Plus de flexibilité, plus de souplesse… et plus d’emplois

L'objet principal de cette proposition de loi est de supprimer la limite des vacances scolaires pour augmenter le temps disponible pendant les congés scolaires”, résume Emmanuel Capus. Il précise que cette proposition de droit ne s’appliquera - si elle est votée - que dans le cadre des vacances scolaires. “Par définition, le jeune ne peut pas travailler quand il a classe”. Par conséquent, sur 2 mois de vacances, il pourrait être possible pour un mineur entre 14 et 16 ans de travailler, s’il le souhaite, 1 mois et demi par exemple. Pour toute heure supplémentaire, le sénateur espère là encore simplifier les démarches. Aujourd’hui, seules les heures en plus, peuvent être autorisées par la Direccte (direction régionale des entreprises de la concurrence, de la consommation, du travail et de l’emploi).
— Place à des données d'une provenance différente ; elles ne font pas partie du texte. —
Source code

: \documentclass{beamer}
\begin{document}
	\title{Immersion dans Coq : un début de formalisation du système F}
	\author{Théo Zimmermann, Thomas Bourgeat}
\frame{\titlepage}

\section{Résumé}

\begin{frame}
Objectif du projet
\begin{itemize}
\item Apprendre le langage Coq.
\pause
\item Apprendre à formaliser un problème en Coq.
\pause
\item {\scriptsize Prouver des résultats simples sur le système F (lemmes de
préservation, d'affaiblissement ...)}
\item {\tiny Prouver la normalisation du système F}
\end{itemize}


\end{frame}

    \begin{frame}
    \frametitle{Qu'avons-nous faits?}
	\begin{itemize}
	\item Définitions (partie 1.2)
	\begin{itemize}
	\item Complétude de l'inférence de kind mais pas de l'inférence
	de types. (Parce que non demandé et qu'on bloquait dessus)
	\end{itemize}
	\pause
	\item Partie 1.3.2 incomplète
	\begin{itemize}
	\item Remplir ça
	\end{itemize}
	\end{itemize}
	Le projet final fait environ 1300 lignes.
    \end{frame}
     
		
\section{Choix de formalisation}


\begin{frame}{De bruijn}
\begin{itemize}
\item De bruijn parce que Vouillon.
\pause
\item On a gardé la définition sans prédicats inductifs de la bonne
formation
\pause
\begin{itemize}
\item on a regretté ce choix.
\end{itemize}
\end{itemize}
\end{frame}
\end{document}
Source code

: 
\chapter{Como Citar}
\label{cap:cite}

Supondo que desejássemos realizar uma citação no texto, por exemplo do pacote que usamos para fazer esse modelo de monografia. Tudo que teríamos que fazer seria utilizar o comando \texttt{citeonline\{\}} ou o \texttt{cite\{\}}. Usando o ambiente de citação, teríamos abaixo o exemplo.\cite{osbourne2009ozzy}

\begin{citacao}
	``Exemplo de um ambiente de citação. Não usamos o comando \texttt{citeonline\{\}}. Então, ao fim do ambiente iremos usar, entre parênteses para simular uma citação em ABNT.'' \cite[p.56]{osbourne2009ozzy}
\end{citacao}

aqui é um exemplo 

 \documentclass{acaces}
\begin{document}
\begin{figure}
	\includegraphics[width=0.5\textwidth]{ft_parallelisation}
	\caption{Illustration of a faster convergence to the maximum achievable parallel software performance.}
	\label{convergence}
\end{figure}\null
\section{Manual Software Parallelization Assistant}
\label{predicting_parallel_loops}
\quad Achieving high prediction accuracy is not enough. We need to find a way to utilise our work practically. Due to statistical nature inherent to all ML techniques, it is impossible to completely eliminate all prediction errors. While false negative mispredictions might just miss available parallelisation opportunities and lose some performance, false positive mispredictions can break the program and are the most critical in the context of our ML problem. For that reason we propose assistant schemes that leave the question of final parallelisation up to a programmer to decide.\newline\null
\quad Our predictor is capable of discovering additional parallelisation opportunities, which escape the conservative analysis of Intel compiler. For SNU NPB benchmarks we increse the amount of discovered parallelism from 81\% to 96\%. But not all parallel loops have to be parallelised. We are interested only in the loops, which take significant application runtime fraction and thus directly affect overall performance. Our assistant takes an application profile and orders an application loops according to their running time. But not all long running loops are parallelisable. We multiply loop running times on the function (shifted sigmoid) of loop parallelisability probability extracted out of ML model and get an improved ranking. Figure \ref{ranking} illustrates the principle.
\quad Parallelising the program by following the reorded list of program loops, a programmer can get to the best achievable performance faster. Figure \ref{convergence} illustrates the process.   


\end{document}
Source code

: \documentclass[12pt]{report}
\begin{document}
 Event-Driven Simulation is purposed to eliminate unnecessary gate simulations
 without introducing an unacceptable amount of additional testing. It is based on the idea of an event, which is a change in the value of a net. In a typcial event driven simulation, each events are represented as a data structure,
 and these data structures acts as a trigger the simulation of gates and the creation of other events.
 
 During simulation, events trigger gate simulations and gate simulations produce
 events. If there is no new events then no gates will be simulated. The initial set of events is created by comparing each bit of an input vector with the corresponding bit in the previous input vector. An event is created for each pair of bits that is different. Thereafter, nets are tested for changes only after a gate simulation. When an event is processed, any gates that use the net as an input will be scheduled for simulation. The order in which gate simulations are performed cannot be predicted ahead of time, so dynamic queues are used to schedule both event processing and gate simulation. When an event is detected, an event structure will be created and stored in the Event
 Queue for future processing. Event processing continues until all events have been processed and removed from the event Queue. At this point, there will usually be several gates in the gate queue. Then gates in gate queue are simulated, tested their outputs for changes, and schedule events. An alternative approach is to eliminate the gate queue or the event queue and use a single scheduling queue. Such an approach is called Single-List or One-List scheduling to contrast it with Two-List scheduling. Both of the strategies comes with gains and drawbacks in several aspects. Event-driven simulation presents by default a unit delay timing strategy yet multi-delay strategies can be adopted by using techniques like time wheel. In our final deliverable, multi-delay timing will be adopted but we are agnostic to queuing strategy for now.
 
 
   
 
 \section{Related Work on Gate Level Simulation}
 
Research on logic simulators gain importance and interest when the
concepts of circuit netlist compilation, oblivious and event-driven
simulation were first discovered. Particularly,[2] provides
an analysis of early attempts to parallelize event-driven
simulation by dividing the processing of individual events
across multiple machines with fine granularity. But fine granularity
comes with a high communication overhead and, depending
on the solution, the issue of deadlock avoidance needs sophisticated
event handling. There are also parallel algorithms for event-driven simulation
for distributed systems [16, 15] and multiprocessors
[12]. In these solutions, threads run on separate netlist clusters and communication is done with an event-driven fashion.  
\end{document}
Il souhaite obtenir un assouplissement en modifiant l’article L3162-1 du Code du travail en permettant des dérogations par convention collective ou accord de branche. 

Un “job d’été”, une main d’oeuvre immédiate et une découverte du milieu agricole 

Pour le sénateur, faciliter l’emploi chez les jeunes demandeurs d’un emploi saisonnier, c’est aussi permettre de joindre l’utile à l’agréable : intégrer un milieu pas forcément familier et se constituer une première expérience rémunératrice. Cette proposition de loi souhaite permettre la disponibilité d’une main d'œuvre déjà sur place et ne prend pas en compte la question du logement. “C’est souvent des jeunes du coin”, explique le sénateur. 

“Les garde-fous de cette proposition de loi se mettront en place progressivement”. 

Et si certains en profitaient pour avoir sous la main une main-d’oeuvre docile et bien moins chère qu’un saisonnier majeur, Emmanuel Capus se veut rassurant : ces textes de loi protégeant le travail des mineurs ont été rédigés à une époque “où les enfants travaillaient au fond des mines. Aujourd’hui, les jeunes sont protégés par leur parent et tuteur. Ils sont aussi plus débrouillards”. Concernant les garde-fous, le sénateur rappelle “j’ai voulu proposer un texte pour poser le problème”, ce qui suppose que la loi pourrait être un peu moins large.